Uma consumidora deverá ser indenizada após cair em um golpe envolvendo a reserva de uma pousada inexistente em Armação dos Búzios. A decisão foi tomada pela 12ª Câmara Cível do Tribunal de Justiça de Minas Gerais, que reformou sentença anterior da Comarca de Belo Horizonte e reconheceu falha na prestação de serviços de uma plataforma de turismo.
Pelo entendimento do colegiado, a empresa deverá ressarcir a cliente pelos danos materiais e pagar indenização por danos morais no valor de R$ 10 mil. O caso teve origem em uma reserva feita em janeiro de 2023 por meio da plataforma Booking.com, quando a mulher contratou diárias na chamada Bosque de Geribá Pousada, anunciada como localizada em Búzios.
De acordo com o processo, após iniciar a reserva no site, a cliente recebeu contato de uma suposta funcionária da pousada, que direcionou a conversa para um aplicativo de mensagens. Confiando na autenticidade do anúncio exibido na plataforma, ela realizou o pagamento antecipado de R$ 1.103,92, valor correspondente a 40% do custo total da hospedagem.
Ao chegar ao endereço informado, no entanto, a consumidora constatou que o imóvel estava desativado e que a pousada não funcionava no local. Sem suporte imediato da plataforma, ela precisou procurar abrigo em uma residência particular e registrou um boletim de ocorrência relatando o golpe.
Na defesa apresentada à Justiça, a empresa argumentou que não teria responsabilidade pelos fatos, alegando que a negociação e o pagamento foram realizados diretamente entre a cliente e a suposta acomodação. A plataforma sustentou ainda que atua apenas como intermediadora entre usuários e estabelecimentos anunciados, não podendo responder por eventuais fraudes praticadas por terceiros fora de seu sistema.
Em primeira instância, o argumento foi aceito, sob a justificativa de que a fraude teria ocorrido fora do ambiente da plataforma, já que a comunicação final e o pagamento foram realizados por aplicativo de mensagens. Diante disso, o pedido de indenização foi inicialmente negado.
A consumidora recorreu, e a 12ª Câmara Cível reformou a decisão. O relator do caso, o desembargador José Américo Martins da Costa, entendeu que houve falha na prestação do serviço ao permitir que um estabelecimento inexistente fosse anunciado na plataforma.
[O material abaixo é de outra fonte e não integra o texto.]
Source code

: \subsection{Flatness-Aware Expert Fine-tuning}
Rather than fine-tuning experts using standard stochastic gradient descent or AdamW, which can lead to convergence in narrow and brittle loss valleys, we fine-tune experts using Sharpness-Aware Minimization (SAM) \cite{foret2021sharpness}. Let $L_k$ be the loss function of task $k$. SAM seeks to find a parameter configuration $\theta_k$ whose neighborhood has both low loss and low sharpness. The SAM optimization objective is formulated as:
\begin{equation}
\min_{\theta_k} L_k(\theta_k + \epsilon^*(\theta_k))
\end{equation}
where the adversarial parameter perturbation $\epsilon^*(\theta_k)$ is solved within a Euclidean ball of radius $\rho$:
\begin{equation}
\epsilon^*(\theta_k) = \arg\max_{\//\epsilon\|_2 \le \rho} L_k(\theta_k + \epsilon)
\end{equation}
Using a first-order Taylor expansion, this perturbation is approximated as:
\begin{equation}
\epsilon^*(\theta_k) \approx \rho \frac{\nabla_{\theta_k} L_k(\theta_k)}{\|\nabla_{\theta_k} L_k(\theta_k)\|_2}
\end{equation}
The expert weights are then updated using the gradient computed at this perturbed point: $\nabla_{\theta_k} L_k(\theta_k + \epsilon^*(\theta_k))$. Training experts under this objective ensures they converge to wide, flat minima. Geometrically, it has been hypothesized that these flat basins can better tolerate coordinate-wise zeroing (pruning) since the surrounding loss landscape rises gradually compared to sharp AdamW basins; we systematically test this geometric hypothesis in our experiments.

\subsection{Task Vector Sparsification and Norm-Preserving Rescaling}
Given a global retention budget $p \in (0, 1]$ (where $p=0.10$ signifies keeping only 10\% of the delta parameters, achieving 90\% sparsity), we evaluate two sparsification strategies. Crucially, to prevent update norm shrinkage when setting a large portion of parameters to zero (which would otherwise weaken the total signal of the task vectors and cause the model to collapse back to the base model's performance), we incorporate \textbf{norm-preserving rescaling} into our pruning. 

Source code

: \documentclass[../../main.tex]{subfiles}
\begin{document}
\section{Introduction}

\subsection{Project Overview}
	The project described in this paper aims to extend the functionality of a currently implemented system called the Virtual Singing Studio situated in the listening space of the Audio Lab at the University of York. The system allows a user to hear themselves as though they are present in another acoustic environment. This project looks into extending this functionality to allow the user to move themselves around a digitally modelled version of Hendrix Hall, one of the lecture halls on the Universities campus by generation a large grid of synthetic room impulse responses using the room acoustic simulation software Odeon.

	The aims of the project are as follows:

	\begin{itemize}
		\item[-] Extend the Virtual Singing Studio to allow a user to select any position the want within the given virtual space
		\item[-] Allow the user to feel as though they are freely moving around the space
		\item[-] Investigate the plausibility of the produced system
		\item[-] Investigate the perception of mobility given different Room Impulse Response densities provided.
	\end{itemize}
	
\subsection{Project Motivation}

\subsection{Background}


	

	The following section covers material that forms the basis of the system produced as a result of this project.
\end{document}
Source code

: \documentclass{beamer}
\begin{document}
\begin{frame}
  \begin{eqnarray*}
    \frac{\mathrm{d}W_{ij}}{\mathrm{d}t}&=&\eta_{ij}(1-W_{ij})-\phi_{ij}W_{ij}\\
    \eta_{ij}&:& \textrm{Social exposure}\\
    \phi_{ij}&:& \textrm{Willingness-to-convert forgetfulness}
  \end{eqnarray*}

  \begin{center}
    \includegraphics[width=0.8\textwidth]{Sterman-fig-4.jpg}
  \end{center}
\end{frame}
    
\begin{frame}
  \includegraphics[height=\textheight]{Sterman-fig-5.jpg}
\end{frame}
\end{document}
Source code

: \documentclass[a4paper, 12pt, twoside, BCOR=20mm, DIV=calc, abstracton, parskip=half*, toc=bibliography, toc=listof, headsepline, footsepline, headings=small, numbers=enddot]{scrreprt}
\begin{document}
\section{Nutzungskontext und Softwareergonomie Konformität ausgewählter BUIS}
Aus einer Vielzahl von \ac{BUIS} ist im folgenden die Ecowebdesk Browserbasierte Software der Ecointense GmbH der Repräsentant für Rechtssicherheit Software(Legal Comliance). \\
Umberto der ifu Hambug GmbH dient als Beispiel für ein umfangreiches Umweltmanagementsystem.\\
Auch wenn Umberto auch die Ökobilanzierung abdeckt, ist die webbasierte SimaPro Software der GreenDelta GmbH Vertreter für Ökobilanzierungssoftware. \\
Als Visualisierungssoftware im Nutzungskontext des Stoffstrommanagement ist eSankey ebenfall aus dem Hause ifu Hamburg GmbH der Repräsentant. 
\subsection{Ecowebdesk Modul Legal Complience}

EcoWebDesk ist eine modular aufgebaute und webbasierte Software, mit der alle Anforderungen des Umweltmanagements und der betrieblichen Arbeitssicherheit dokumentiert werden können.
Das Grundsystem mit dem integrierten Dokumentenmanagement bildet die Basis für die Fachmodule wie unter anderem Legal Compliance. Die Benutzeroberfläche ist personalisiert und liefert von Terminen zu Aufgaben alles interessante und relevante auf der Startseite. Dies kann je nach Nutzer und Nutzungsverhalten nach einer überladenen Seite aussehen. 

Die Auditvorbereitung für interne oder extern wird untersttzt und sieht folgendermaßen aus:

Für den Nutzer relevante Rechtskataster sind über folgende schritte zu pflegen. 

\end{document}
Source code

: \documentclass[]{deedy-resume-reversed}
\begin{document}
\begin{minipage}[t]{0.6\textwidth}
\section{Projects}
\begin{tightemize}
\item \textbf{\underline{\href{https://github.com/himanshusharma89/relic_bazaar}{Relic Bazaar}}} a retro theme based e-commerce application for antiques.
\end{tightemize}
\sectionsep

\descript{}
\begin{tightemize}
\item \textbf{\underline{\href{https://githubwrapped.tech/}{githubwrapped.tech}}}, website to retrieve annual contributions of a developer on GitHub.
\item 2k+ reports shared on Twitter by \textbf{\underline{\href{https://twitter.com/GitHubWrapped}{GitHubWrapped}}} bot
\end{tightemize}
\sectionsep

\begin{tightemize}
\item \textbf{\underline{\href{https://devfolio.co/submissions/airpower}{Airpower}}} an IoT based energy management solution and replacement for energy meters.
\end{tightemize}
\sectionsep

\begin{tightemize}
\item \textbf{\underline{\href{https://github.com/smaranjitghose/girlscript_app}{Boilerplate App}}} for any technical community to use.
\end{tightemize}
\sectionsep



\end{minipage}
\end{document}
“Ao permitir que estabelecimento inexistente fosse listado em sua plataforma, a apelada violou o dever de segurança e confiança que norteia as relações de consumo, incorrendo em conduta negligente. Ainda que as tratativas finais e a concretização do pagamento tenham ocorrido por WhatsApp, é incontroverso que o contato inicial se deu dentro do ambiente da plataforma da apelada, a qual, ao disponibilizar hospedagem inexistente, falhou em seu dever de cautela e segurança na relação de consumo.”
O magistrado também destacou a situação de vulnerabilidade enfrentada pela consumidora ao chegar ao destino da viagem e se deparar com o local abandonado.
“A apelante, ao chegar ao destino contratado, deparou-se com local abandonado, em evidente situação de desamparo e insegurança. Conforme narrado, permaneceu em via pública com suas bagagens, sem acolhimento adequado, o que lhe ocasionou transtornos muito além do mero aborrecimento cotidiano. A conduta da ré, ao permitir que hospedagem fictícia fosse ofertada em sua plataforma, frustrou de maneira significativa a legítima expectativa da consumidora, violando sua confiança e expondo-a a situação de vulnerabilidade incompatível com a boa-fé objetiva que deve nortear as relações de consumo.”
Com a decisão, a plataforma foi condenada ao pagamento de indenização por danos morais no valor de R$ 10 mil e também ao ressarcimento dos danos materiais, com a devolução dos R$ 1.103,92 pagos antecipadamente pela cliente.